## [TASK ITEM]
Print only the closing part of the entries. It starts at the line containing "This SkillBuilder introduces" and includes the final line, exactly as written.

TASK INPUT Block Start

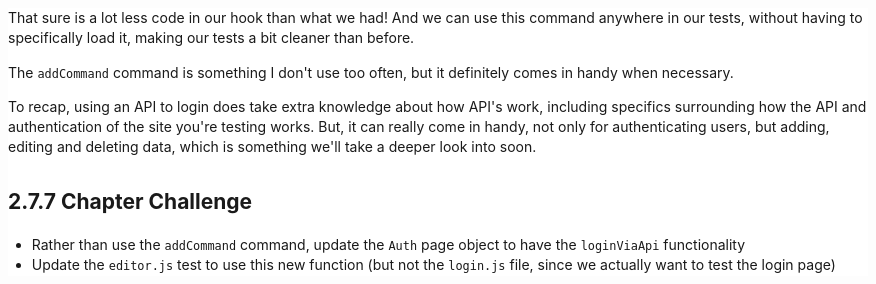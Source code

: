That sure is a lot less code in our hook than what we had! And we can use this command anywhere in our tests, without having to specifically load it, making our tests a bit cleaner than before.

The `addCommand` command is something I don't use too often, but it definitely comes in handy when necessary.

To recap, using an API to login does take extra knowledge about how API's work, including specifics surrounding how the API and authentication of the site you're testing works. But, it can really come in handy, not only for authenticating users, but adding, editing and deleting data, which is something we'll take a deeper look into soon.

## 2.7.7 Chapter Challenge

- Rather than use the `addCommand` command, update the `Auth` page object to have the `loginViaApi` functionality
- Update the `editor.js` test to use this new function (but not the `login.js` file, since we actually want to test the login page)




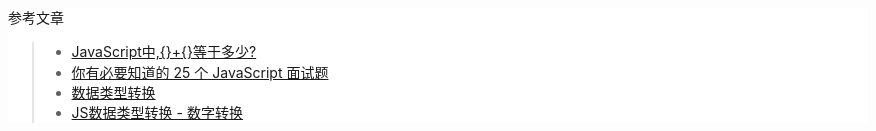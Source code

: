 


参考文章
> * [JavaScript中,{}+{}等于多少?](http://www.cnblogs.com/ziyunfei/archive/2012/09/15/2685885.html)
> * [你有必要知道的 25 个 JavaScript 面试题](https://github.com/dwqs/blog/issues/17)
> * [数据类型转换](https://javascript.ruanyifeng.com/grammar/conversion.html#toc4)
> * [JS数据类型转换 - 数字转换](https://blog.csdn.net/divd567/article/details/77247773)


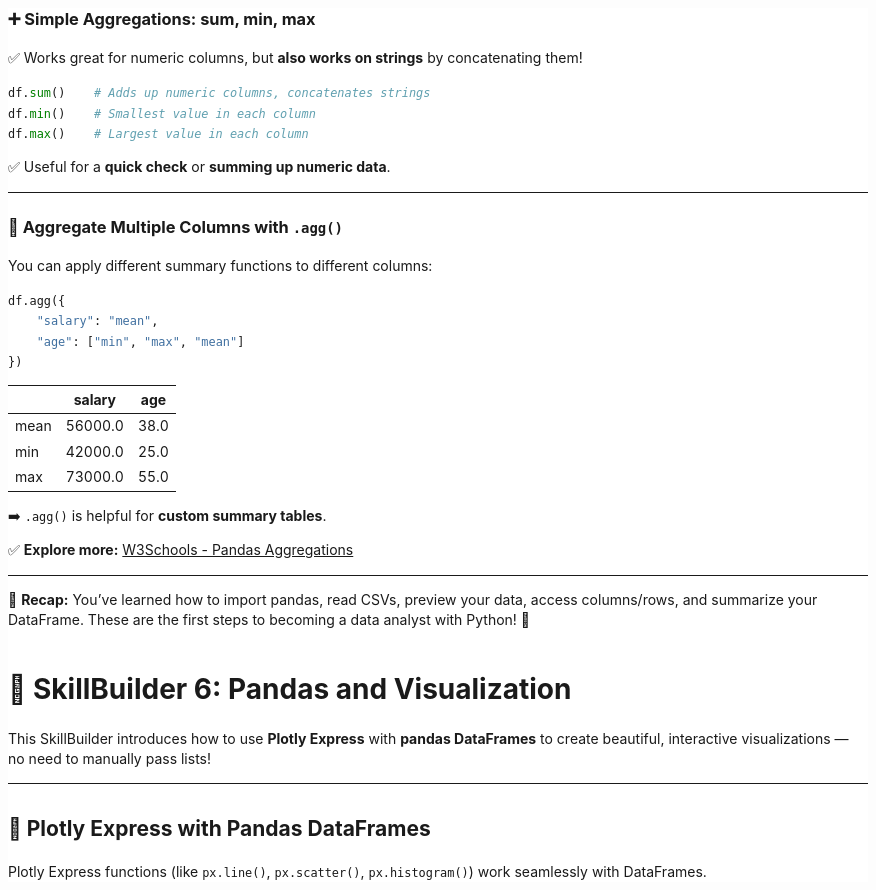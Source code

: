 ### ➕ **Simple Aggregations: sum, min, max**

✅ Works great for numeric columns, but **also works on strings** by concatenating them!

```python
df.sum()    # Adds up numeric columns, concatenates strings
df.min()    # Smallest value in each column
df.max()    # Largest value in each column
```

✅ Useful for a **quick check** or **summing up numeric data**.

---

### 🔧 **Aggregate Multiple Columns with `.agg()`**

You can apply different summary functions to different columns:

```python
df.agg({
    "salary": "mean",
    "age": ["min", "max", "mean"]
})

```

|  | salary | age |
| --- | --- | --- |
| mean | 56000.0 | 38.0 |
| min | 42000.0 | 25.0 |
| max | 73000.0 | 55.0 |

➡️ `.agg()` is helpful for **custom summary tables**.

✅ **Explore more:** [W3Schools - Pandas Aggregations](https://www.w3schools.com/python/pandas/pandas_aggregations.asp)

---

🎉 **Recap:** You’ve learned how to import pandas, read CSVs, preview your data, access columns/rows, and summarize your DataFrame. These are the first steps to becoming a data analyst with Python! 🚀

# 🧠 SkillBuilder 6: Pandas and Visualization

This SkillBuilder introduces how to use **Plotly Express** with **pandas DataFrames** to create beautiful, interactive visualizations — no need to manually pass lists!

---

## 🚞 **Plotly Express with Pandas DataFrames**

Plotly Express functions (like `px.line()`, `px.scatter()`, `px.histogram()`) work seamlessly with DataFrames.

TASK INPUT Block End

## [ANSWER TO THE PROBLEM]
This SkillBuilder introduces how to use **Plotly Express** with **pandas DataFrames** to create beautiful, interactive visualizations — no need to manually pass lists!

---

## 🚞 **Plotly Express with Pandas DataFrames**

Plotly Express functions (like `px.line()`, `px.scatter()`, `px.histogram()`) work seamlessly with DataFrames.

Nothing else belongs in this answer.